* Problem
Return every line from the one with "2) https://github.com/cristinalunaj/MMEmotionRecognition" through the one with "to assume this would occur.", inclusive, exactly as it appears below.

* Data items

-.-.-

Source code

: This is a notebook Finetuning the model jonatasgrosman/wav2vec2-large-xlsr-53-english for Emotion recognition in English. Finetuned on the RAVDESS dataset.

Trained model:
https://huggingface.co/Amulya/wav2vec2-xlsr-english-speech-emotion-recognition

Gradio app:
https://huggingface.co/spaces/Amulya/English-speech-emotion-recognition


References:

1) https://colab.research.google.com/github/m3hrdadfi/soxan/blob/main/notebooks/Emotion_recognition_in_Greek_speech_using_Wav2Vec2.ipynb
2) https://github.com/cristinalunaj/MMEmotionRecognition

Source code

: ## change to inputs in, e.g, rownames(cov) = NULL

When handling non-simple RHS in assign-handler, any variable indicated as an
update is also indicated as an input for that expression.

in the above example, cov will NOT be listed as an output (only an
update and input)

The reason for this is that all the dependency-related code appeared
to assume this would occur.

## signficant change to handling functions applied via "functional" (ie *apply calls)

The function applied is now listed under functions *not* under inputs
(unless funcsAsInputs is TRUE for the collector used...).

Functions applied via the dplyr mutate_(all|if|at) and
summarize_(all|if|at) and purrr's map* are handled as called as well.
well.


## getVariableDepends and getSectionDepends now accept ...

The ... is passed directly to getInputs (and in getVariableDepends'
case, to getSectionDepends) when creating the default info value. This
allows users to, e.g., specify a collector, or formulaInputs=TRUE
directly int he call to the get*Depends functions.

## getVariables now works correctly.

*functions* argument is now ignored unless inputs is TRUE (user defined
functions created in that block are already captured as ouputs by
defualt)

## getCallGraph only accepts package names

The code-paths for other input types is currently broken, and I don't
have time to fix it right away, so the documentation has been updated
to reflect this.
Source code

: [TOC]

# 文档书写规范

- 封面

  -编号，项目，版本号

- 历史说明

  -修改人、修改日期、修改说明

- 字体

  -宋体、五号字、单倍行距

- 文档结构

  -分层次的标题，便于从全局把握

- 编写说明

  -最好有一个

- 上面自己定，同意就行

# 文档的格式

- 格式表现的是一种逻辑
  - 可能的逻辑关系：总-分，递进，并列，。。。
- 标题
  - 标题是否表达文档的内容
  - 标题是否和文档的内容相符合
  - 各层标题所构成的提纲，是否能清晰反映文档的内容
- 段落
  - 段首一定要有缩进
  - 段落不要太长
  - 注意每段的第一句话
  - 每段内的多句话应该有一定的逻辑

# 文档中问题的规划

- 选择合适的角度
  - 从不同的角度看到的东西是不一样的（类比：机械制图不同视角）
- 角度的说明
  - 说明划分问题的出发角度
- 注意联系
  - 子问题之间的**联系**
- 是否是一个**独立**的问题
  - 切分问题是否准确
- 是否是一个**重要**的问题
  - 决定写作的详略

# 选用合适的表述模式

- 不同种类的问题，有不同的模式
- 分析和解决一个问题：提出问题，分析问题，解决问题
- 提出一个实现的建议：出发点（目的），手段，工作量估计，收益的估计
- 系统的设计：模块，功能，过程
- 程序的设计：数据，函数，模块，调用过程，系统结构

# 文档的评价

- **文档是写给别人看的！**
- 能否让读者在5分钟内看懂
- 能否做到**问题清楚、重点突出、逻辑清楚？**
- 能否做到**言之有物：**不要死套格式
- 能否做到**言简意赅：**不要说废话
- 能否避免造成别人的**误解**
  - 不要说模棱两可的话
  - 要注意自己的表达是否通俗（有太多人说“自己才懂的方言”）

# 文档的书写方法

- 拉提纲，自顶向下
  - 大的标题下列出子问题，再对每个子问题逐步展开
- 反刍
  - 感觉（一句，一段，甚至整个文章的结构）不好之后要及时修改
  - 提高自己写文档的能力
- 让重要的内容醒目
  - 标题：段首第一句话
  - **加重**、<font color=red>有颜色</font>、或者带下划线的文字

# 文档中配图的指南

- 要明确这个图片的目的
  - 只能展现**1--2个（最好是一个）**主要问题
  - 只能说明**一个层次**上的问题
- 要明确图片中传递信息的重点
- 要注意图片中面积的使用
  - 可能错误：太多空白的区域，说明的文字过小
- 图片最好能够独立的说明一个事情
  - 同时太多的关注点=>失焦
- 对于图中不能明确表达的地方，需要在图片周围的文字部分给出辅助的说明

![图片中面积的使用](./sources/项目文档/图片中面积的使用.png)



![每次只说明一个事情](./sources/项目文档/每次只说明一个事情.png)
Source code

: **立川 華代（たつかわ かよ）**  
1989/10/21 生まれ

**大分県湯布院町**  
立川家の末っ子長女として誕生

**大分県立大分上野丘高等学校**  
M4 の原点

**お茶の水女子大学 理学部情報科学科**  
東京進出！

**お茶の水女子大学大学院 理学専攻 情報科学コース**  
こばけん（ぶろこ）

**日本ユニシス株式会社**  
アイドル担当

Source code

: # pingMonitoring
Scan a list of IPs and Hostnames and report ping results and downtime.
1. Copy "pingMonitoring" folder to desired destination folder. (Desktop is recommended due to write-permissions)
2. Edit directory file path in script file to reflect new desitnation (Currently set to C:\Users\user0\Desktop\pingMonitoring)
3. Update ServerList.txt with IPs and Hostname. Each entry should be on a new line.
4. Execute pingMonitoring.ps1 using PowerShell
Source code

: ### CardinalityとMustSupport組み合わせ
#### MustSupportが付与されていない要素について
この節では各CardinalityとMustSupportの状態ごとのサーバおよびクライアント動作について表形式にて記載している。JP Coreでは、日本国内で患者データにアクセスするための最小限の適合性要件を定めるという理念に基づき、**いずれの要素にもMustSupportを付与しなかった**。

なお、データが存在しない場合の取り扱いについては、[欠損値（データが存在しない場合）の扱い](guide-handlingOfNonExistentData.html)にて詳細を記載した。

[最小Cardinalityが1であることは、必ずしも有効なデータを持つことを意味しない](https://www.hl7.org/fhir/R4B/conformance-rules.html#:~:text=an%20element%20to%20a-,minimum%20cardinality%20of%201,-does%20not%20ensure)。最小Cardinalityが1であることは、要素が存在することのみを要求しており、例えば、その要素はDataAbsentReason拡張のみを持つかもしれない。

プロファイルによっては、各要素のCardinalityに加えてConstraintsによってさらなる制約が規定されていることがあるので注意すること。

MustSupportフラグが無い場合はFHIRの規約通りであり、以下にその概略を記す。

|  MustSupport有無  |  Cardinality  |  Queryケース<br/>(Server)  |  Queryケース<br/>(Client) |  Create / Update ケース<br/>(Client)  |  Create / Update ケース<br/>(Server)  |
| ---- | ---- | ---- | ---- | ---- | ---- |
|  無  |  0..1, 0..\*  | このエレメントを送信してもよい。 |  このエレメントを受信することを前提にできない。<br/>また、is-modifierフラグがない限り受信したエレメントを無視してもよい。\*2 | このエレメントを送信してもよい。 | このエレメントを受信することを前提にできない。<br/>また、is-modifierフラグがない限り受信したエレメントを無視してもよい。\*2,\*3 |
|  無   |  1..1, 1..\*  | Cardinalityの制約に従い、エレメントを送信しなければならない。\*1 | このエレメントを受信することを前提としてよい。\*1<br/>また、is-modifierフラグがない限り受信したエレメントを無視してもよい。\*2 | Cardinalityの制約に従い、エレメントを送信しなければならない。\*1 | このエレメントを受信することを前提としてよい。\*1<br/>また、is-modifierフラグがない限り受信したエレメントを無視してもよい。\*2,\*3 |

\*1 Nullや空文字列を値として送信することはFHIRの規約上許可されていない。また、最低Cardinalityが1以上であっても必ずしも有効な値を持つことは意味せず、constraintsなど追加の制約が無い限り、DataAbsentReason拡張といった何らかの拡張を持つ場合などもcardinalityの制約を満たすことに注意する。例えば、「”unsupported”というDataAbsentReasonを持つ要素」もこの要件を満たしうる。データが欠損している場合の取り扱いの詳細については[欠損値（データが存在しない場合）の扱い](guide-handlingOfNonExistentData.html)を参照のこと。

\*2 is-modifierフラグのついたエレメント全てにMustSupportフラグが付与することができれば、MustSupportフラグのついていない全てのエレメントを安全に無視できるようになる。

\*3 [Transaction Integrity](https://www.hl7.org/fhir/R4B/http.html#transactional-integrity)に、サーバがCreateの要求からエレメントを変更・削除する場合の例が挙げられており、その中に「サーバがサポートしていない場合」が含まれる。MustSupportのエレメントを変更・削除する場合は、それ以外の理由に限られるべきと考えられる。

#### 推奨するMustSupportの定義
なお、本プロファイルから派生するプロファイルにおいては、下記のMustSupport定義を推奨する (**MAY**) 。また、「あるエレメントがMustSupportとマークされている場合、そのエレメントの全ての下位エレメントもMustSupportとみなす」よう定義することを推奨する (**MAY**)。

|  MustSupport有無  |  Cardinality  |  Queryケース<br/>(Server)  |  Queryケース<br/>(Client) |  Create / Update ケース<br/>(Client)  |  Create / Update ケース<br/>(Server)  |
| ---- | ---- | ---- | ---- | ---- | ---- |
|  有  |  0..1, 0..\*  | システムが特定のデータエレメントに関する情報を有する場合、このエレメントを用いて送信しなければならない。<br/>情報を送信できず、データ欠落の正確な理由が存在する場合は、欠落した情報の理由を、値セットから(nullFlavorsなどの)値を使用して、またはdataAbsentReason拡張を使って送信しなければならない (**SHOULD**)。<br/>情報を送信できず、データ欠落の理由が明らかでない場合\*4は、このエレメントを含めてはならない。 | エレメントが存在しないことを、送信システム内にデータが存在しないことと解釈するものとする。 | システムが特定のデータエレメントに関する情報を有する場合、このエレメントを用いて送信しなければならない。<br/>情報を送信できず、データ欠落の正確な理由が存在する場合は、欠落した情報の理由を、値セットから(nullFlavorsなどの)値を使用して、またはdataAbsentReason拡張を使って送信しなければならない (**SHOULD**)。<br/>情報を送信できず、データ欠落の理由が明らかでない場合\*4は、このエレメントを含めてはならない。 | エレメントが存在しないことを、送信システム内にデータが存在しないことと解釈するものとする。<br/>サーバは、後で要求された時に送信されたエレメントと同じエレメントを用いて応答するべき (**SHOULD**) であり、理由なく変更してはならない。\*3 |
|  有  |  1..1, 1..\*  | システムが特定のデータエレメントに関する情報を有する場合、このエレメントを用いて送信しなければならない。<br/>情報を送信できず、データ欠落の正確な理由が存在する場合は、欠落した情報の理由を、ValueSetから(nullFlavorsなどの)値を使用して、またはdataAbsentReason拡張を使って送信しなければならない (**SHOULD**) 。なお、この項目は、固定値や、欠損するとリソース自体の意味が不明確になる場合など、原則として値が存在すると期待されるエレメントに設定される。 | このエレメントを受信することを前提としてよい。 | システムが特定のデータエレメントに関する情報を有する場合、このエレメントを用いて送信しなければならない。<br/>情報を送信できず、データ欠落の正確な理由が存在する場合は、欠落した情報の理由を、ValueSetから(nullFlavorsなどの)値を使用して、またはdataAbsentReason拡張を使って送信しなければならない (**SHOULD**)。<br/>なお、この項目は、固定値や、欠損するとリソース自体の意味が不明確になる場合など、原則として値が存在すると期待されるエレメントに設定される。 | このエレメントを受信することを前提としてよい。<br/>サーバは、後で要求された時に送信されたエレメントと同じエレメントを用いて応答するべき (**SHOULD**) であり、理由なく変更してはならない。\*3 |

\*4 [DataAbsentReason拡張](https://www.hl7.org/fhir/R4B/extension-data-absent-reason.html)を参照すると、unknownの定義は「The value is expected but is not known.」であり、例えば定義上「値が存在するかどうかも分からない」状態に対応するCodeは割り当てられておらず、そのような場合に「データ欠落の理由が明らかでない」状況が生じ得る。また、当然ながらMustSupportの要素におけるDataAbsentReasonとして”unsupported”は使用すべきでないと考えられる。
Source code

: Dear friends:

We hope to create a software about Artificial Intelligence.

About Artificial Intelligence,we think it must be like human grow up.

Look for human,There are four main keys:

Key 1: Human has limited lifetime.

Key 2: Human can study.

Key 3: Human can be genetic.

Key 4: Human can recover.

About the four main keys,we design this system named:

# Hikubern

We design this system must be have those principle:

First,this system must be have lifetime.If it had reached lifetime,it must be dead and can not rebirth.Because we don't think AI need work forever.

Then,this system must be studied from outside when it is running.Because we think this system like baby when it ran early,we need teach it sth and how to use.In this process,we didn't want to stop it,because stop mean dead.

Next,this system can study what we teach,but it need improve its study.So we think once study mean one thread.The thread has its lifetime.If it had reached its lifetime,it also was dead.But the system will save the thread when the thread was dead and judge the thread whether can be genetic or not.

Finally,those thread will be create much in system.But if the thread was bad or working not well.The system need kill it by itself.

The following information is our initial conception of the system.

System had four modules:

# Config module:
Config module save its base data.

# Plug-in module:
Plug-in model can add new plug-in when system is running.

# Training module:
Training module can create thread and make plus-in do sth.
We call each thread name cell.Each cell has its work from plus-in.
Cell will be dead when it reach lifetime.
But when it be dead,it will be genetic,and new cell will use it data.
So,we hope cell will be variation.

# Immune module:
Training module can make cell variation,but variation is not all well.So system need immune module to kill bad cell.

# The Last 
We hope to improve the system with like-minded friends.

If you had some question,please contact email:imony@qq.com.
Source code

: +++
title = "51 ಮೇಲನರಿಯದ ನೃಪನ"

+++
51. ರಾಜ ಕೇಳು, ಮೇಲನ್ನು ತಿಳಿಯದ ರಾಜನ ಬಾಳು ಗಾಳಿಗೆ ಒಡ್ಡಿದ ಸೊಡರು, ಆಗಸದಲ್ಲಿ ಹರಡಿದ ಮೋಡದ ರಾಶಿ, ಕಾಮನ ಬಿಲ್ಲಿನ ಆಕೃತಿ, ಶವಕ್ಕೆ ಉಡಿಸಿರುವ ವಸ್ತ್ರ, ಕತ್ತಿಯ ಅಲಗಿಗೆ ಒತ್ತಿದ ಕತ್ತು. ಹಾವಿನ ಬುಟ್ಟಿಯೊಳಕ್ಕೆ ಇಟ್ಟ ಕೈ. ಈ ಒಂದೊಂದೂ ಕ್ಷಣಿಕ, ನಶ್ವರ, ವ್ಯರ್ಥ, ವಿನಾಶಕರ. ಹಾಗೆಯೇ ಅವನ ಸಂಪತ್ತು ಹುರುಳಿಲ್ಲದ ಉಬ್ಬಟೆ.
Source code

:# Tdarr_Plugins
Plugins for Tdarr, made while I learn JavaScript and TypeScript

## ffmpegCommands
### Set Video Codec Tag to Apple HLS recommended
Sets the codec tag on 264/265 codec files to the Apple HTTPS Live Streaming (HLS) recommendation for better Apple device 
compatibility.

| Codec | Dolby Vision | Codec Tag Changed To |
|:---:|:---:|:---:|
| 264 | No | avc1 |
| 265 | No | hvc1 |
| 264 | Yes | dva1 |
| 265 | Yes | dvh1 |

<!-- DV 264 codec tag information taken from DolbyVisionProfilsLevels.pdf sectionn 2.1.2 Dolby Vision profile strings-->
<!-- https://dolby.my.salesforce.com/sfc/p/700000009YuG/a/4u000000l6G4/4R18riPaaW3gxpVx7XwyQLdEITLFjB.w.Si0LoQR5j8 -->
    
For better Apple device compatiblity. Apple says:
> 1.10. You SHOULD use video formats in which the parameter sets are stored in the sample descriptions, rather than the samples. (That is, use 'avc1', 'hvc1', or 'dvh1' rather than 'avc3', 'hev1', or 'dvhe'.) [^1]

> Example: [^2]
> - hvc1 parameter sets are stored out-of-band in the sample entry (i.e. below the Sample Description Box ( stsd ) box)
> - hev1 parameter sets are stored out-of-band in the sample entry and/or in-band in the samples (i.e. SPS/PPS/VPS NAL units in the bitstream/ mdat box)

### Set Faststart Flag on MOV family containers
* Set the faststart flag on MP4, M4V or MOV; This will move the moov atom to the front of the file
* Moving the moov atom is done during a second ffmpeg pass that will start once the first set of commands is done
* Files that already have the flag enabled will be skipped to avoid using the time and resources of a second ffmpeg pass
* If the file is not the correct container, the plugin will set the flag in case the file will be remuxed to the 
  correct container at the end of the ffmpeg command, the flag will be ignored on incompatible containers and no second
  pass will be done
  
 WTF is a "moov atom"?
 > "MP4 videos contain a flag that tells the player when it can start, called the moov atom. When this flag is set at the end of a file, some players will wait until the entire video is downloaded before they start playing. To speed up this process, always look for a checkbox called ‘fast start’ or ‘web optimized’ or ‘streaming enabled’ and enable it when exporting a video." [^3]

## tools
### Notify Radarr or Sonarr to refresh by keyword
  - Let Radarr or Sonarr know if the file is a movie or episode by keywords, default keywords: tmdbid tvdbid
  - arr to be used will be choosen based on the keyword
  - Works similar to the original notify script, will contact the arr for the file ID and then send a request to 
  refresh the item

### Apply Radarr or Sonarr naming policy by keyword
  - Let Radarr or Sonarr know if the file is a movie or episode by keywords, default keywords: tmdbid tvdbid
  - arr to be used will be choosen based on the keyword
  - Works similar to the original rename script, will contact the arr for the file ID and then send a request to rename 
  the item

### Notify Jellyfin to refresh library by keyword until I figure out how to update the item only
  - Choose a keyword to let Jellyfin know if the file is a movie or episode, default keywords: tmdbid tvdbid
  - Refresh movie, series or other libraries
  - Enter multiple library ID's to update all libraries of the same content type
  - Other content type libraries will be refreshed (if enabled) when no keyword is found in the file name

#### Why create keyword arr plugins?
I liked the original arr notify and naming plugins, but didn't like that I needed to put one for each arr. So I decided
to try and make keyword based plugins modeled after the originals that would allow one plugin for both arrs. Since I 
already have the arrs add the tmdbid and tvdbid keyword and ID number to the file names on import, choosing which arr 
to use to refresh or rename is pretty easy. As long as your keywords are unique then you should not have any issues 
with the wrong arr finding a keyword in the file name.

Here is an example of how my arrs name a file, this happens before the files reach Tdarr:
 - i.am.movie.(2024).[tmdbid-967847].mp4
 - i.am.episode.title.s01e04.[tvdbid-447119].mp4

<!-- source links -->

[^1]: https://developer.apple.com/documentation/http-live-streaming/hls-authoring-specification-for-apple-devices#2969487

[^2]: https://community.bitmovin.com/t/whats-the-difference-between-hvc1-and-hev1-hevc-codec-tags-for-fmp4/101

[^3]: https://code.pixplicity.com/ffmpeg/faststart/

-.-.-

* Your solution
2) https://github.com/cristinalunaj/MMEmotionRecognition

Source code

: ## change to inputs in, e.g, rownames(cov) = NULL

When handling non-simple RHS in assign-handler, any variable indicated as an
update is also indicated as an input for that expression.

in the above example, cov will NOT be listed as an output (only an
update and input)

The reason for this is that all the dependency-related code appeared
to assume this would occur.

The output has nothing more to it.